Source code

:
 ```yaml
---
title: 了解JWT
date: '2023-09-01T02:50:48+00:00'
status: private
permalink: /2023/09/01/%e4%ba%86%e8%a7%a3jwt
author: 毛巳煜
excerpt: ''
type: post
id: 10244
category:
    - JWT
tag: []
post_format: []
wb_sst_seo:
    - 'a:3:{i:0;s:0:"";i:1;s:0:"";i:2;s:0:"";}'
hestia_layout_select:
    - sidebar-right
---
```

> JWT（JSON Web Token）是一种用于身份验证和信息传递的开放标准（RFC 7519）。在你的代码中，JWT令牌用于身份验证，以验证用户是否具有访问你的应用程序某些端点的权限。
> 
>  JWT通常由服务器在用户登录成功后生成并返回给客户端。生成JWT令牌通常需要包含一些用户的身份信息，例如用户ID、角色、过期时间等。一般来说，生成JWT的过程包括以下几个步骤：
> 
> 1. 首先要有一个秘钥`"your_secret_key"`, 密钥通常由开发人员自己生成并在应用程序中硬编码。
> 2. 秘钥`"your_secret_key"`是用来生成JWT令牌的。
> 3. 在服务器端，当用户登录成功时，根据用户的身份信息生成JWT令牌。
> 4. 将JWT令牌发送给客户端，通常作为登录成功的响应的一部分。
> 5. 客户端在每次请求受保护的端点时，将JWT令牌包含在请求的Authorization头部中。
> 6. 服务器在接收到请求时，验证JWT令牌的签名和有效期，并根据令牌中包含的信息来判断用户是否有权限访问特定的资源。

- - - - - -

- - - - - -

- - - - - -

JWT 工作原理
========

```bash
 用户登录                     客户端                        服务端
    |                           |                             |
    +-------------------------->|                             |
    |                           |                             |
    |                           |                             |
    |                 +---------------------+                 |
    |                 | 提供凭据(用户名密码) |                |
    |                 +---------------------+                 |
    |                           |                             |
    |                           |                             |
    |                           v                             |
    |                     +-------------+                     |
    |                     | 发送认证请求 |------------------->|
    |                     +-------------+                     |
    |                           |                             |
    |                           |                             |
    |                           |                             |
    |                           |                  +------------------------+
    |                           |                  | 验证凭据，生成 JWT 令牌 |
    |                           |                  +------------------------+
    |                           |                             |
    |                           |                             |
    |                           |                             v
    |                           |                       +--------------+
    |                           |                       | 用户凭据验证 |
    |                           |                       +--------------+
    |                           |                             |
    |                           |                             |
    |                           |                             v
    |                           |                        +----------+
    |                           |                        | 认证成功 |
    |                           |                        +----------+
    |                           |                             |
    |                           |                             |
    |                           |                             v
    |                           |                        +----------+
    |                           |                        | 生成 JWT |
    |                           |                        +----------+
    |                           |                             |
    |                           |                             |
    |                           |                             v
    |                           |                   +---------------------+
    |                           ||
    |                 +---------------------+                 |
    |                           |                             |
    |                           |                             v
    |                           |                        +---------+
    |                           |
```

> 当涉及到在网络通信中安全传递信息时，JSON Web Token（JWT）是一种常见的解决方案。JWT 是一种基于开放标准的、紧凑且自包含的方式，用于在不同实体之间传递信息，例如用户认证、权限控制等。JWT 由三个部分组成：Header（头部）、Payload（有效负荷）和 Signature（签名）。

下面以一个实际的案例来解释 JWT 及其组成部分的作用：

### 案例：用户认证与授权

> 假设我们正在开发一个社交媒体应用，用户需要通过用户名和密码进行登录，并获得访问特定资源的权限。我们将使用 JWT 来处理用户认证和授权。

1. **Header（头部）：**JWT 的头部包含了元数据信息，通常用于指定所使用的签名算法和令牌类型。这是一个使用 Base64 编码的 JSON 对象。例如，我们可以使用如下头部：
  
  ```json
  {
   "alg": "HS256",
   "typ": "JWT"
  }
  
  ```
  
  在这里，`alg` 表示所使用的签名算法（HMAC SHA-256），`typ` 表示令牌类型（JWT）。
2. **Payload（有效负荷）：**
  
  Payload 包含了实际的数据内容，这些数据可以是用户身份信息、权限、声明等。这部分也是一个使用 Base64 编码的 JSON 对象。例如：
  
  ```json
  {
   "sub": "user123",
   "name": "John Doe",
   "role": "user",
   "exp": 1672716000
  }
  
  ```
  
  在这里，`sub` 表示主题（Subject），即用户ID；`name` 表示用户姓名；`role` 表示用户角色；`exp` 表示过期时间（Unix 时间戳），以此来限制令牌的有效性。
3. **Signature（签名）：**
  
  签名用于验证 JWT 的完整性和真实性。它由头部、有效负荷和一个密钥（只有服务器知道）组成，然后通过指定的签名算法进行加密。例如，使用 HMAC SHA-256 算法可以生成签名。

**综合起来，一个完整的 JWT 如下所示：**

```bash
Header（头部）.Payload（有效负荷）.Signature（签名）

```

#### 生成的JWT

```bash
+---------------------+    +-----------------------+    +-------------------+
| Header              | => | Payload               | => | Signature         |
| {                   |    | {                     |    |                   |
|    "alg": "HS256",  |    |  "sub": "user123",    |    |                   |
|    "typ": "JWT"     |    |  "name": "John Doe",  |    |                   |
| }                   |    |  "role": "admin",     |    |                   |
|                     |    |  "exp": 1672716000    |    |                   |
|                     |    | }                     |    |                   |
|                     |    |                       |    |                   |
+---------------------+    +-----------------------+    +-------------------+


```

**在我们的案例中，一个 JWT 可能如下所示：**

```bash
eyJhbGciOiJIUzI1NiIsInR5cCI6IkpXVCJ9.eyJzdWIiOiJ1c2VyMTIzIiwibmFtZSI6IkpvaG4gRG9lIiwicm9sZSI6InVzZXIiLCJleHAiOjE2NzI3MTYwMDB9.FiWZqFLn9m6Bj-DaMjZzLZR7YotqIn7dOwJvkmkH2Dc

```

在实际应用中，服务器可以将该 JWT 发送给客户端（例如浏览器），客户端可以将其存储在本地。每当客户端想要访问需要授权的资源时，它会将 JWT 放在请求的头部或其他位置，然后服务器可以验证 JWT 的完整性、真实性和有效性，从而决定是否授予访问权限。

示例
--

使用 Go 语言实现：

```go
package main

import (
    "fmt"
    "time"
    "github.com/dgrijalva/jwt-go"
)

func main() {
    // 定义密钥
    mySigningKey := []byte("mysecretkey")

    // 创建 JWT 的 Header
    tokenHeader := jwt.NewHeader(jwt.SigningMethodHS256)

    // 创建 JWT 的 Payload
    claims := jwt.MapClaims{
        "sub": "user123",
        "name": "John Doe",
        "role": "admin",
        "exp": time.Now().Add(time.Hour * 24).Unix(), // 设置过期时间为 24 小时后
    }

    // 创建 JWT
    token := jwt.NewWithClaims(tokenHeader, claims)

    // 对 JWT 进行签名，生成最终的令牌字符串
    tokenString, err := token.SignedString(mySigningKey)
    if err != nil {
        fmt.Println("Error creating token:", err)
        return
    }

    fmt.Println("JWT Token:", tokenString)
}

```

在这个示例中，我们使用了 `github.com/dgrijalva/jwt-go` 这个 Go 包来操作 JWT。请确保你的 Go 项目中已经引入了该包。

Your instructions ▸
Go line by line through the records above and copy each one containing "role".

Written solution ▸
   "role": "user",
  在这里，`sub` 表示主题（Subject），即用户ID；`name` 表示用户姓名；`role` 表示用户角色；`exp` 表示过期时间（Unix 时间戳），以此来限制令牌的有效性。
| }                   |    |  "role": "admin",     |    |                   |
        "role": "admin",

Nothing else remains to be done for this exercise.